**BRIEF:** All lines with the word "than" must be pulled from the entries below.

**PROVIDED DATA:**
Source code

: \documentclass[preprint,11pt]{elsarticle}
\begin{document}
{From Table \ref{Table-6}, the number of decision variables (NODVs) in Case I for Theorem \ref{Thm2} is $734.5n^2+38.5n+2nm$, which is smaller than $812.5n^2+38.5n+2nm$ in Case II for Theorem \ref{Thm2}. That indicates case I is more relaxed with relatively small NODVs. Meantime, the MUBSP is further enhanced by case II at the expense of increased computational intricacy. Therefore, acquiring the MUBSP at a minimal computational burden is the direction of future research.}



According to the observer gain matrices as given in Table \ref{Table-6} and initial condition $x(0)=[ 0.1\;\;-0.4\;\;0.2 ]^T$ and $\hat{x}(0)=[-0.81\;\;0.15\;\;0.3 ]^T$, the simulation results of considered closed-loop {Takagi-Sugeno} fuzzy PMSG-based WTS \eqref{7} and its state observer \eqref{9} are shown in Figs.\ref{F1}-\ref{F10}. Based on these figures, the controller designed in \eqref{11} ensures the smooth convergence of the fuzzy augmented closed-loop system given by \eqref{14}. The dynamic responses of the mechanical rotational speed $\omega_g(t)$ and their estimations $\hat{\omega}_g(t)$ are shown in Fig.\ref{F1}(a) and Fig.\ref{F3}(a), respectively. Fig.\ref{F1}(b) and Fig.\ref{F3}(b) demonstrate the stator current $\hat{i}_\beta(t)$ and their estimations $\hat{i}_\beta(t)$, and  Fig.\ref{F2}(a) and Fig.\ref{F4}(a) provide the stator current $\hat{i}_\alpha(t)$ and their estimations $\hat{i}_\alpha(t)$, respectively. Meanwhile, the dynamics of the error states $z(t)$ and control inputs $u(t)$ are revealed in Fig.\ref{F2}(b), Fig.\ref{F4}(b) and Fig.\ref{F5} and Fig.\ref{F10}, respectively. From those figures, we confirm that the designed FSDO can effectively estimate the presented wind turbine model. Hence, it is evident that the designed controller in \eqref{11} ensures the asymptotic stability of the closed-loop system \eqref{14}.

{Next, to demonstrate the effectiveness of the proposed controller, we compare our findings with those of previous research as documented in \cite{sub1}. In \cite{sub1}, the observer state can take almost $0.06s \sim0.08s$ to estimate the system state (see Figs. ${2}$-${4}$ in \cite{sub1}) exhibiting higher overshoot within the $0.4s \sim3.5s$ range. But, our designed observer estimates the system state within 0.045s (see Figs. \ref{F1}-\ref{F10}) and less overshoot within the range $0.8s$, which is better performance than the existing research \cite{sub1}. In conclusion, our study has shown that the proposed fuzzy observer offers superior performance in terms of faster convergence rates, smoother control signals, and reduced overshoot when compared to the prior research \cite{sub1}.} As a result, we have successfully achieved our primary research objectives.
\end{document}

**RESPONSE BELOW:**
{From Table \ref{Table-6}, the number of decision variables (NODVs) in Case I for Theorem \ref{Thm2} is $734.5n^2+38.5n+2nm$, which is smaller than $812.5n^2+38.5n+2nm$ in Case II for Theorem \ref{Thm2}. That indicates case I is more relaxed with relatively small NODVs. Meantime, the MUBSP is further enhanced by case II at the expense of increased computational intricacy. Therefore, acquiring the MUBSP at a minimal computational burden is the direction of future research.}
{Next, to demonstrate the effectiveness of the proposed controller, we compare our findings with those of previous research as documented in \cite{sub1}. In \cite{sub1}, the observer state can take almost $0.06s \sim0.08s$ to estimate the system state (see Figs. ${2}$-${4}$ in \cite{sub1}) exhibiting higher overshoot within the $0.4s \sim3.5s$ range. But, our designed observer estimates the system state within 0.045s (see Figs. \ref{F1}-\ref{F10}) and less overshoot within the range $0.8s$, which is better performance than the existing research \cite{sub1}. In conclusion, our study has shown that the proposed fuzzy observer offers superior performance in terms of faster convergence rates, smoother control signals, and reduced overshoot when compared to the prior research \cite{sub1}.} As a result, we have successfully achieved our primary research objectives.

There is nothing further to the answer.